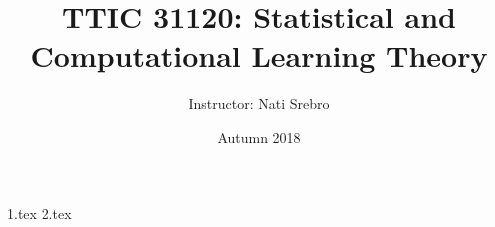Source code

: \documentclass{article}
\begin{document}
\title{TTIC 31120: Statistical and Computational Learning Theory}
\date{Autumn 2018}
\author{Instructor: Nati Srebro}
\maketitle

\tableofcontents
\eject


{1.tex}
{2.tex}
\end{document}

......

# [Your task]
Quote everything in the listing above exactly; pictures are the only thing to omit.

# [Result]
Source code

: \documentclass{article}
\begin{document}
\title{TTIC 31120: Statistical and Computational Learning Theory}
\date{Autumn 2018}
\author{Instructor: Nati Srebro}
\maketitle

\tableofcontents
\eject


{1.tex}
{2.tex}
\end{document}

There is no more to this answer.